Document images with source code
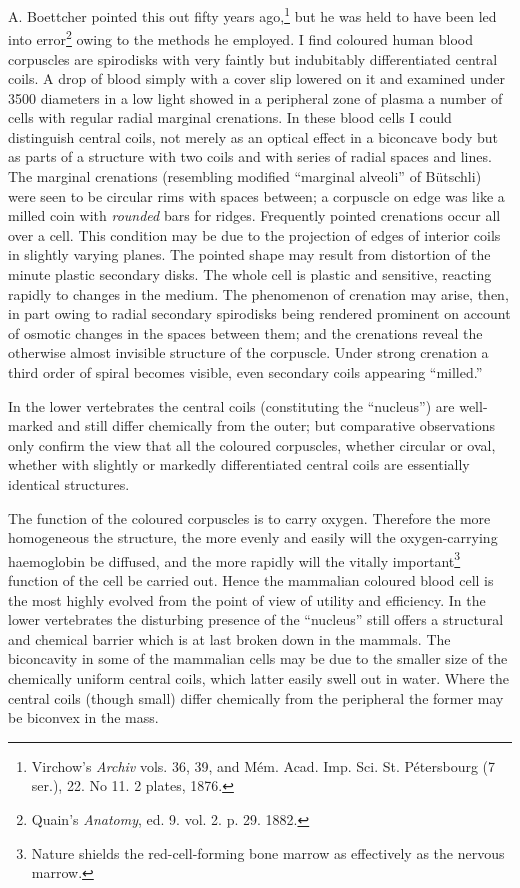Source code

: \documentclass[a4paper, 12pt, oneside]{article}
\begin{document}
A. Boettcher pointed this out fifty years ago,\footnote{Virchow's \emph{Archiv} vols. 36, 39, and Mém. Acad. Imp. Sci. St. Pétersbourg (7 ser.), 22. No 11. 2 plates, 1876.} but he was held to have been led into error\footnote{Quain's \emph{Anatomy}, ed. 9. vol. 2. p. 29. 1882.} owing to the methods he employed. I find coloured human blood corpuscles are spirodisks with very faintly but indubitably differentiated central coils. A drop of blood simply with a cover slip lowered on it and examined under 3500 diameters in a low light showed in a peripheral zone of plasma a number of cells with regular radial marginal crenations. In these blood cells I could distinguish central coils, not merely as an optical effect in a biconcave body but as parts of a structure with two coils and with series of radial spaces and lines. The marginal crenations (resembling modified ``marginal alveoli'' of Bütschli) were seen to be circular rims with spaces between; a corpuscle on edge was like a milled coin with \emph{rounded} bars for ridges. Frequently pointed crenations occur all over a cell. This condition may be due to the projection of edges of interior coils in slightly varying planes. The pointed shape may result from distortion of the minute plastic secondary disks. The whole cell is plastic and sensitive, reacting rapidly to changes in the medium. The phenomenon of crenation may arise, then, in part owing to radial secondary spirodisks being rendered prominent on account of osmotic changes in the spaces between them; and the crenations reveal the otherwise almost invisible structure of the corpuscle. Under strong crenation a third order of spiral becomes visible, even secondary coils appearing ``milled.''

In the lower vertebrates the central coils (constituting the ``nucleus'') are well-marked and still differ chemically from the outer; but comparative observations only confirm the view that all the coloured corpuscles, whether circular or oval, whether with slightly or markedly differentiated central coils are essentially identical structures.

The function of the coloured corpuscles is to carry oxygen. Therefore the more homogeneous the structure, the more evenly and easily will the oxygen-carrying haemoglobin be diffused, and the more rapidly will the vitally important\footnote{Nature shields the red-cell-forming bone marrow as effectively as the nervous marrow.} function of the cell be carried out. Hence the mammalian coloured blood cell is the most highly evolved from the point of view of utility and efficiency. In the lower vertebrates the disturbing presence of the ``nucleus'' still offers a structural and chemical barrier which is at last broken down in the mammals. The biconcavity in some of the mammalian cells may be due to the smaller size of the chemically uniform central coils, which latter easily swell out in water. Where the central coils (though small) differ chemically from the peripheral the former may be biconvex in the mass.
\end{document}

## EXERCISE OBJECTIVE
The expected output is the run of lines from the one holding "In the lower vertebrates the central" to the last line of the entries above, each reproduced character for character.

## TASK RESPONSE
In the lower vertebrates the central coils (constituting the ``nucleus'') are well-marked and still differ chemically from the outer; but comparative observations only confirm the view that all the coloured corpuscles, whether circular or oval, whether with slightly or markedly differentiated central coils are essentially identical structures.

The function of the coloured corpuscles is to carry oxygen. Therefore the more homogeneous the structure, the more evenly and easily will the oxygen-carrying haemoglobin be diffused, and the more rapidly will the vitally important\footnote{Nature shields the red-cell-forming bone marrow as effectively as the nervous marrow.} function of the cell be carried out. Hence the mammalian coloured blood cell is the most highly evolved from the point of view of utility and efficiency. In the lower vertebrates the disturbing presence of the ``nucleus'' still offers a structural and chemical barrier which is at last broken down in the mammals. The biconcavity in some of the mammalian cells may be due to the smaller size of the chemically uniform central coils, which latter easily swell out in water. Where the central coils (though small) differ chemically from the peripheral the former may be biconvex in the mass.
\end{document}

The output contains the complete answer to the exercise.